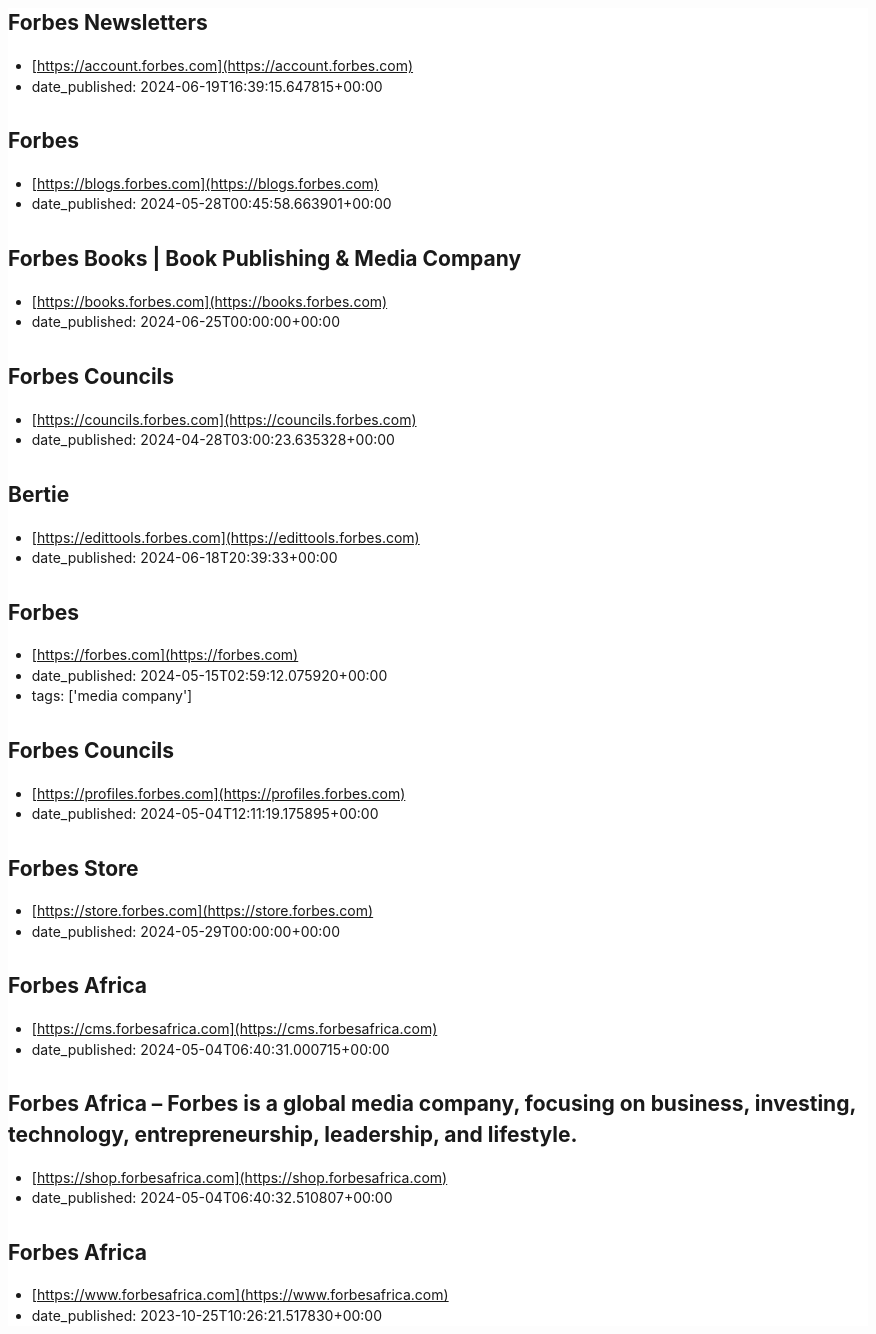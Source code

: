  ## Forbes Newsletters
 - [https://account.forbes.com](https://account.forbes.com)
 - date_published: 2024-06-19T16:39:15.647815+00:00

 ## Forbes
 - [https://blogs.forbes.com](https://blogs.forbes.com)
 - date_published: 2024-05-28T00:45:58.663901+00:00

 ## Forbes Books | Book Publishing & Media Company
 - [https://books.forbes.com](https://books.forbes.com)
 - date_published: 2024-06-25T00:00:00+00:00

 ## Forbes Councils
 - [https://councils.forbes.com](https://councils.forbes.com)
 - date_published: 2024-04-28T03:00:23.635328+00:00

 ## Bertie
 - [https://edittools.forbes.com](https://edittools.forbes.com)
 - date_published: 2024-06-18T20:39:33+00:00

 ## Forbes
 - [https://forbes.com](https://forbes.com)
 - date_published: 2024-05-15T02:59:12.075920+00:00
 - tags: ['media company']

 ## Forbes Councils
 - [https://profiles.forbes.com](https://profiles.forbes.com)
 - date_published: 2024-05-04T12:11:19.175895+00:00

 ## Forbes Store
 - [https://store.forbes.com](https://store.forbes.com)
 - date_published: 2024-05-29T00:00:00+00:00

 ## Forbes Africa
 - [https://cms.forbesafrica.com](https://cms.forbesafrica.com)
 - date_published: 2024-05-04T06:40:31.000715+00:00

 ## Forbes Africa – Forbes is a global media company, focusing on business, investing, technology, entrepreneurship, leadership, and lifestyle.
 - [https://shop.forbesafrica.com](https://shop.forbesafrica.com)
 - date_published: 2024-05-04T06:40:32.510807+00:00

 ## Forbes Africa
 - [https://www.forbesafrica.com](https://www.forbesafrica.com)
 - date_published: 2023-10-25T10:26:21.517830+00:00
--------------------------------
## GOAL OF THE EXERCISE
Output all the data, exactly, without images.

## SOLUTION BELOW
Source code

:  ## Forbes Newsletters
 - [https://account.forbes.com](https://account.forbes.com)
 - date_published: 2024-06-19T16:39:15.647815+00:00

 ## Forbes
 - [https://blogs.forbes.com](https://blogs.forbes.com)
 - date_published: 2024-05-28T00:45:58.663901+00:00

 ## Forbes Books | Book Publishing & Media Company
 - [https://books.forbes.com](https://books.forbes.com)
 - date_published: 2024-06-25T00:00:00+00:00

 ## Forbes Councils
 - [https://councils.forbes.com](https://councils.forbes.com)
 - date_published: 2024-04-28T03:00:23.635328+00:00

 ## Bertie
 - [https://edittools.forbes.com](https://edittools.forbes.com)
 - date_published: 2024-06-18T20:39:33+00:00

 ## Forbes
 - [https://forbes.com](https://forbes.com)
 - date_published: 2024-05-15T02:59:12.075920+00:00
 - tags: ['media company']

 ## Forbes Councils
 - [https://profiles.forbes.com](https://profiles.forbes.com)
 - date_published: 2024-05-04T12:11:19.175895+00:00

 ## Forbes Store
 - [https://store.forbes.com](https://store.forbes.com)
 - date_published: 2024-05-29T00:00:00+00:00

 ## Forbes Africa
 - [https://cms.forbesafrica.com](https://cms.forbesafrica.com)
 - date_published: 2024-05-04T06:40:31.000715+00:00

 ## Forbes Africa – Forbes is a global media company, focusing on business, investing, technology, entrepreneurship, leadership, and lifestyle.
 - [https://shop.forbesafrica.com](https://shop.forbesafrica.com)
 - date_published: 2024-05-04T06:40:32.510807+00:00

 ## Forbes Africa
 - [https://www.forbesafrica.com](https://www.forbesafrica.com)
 - date_published: 2023-10-25T10:26:21.517830+00:00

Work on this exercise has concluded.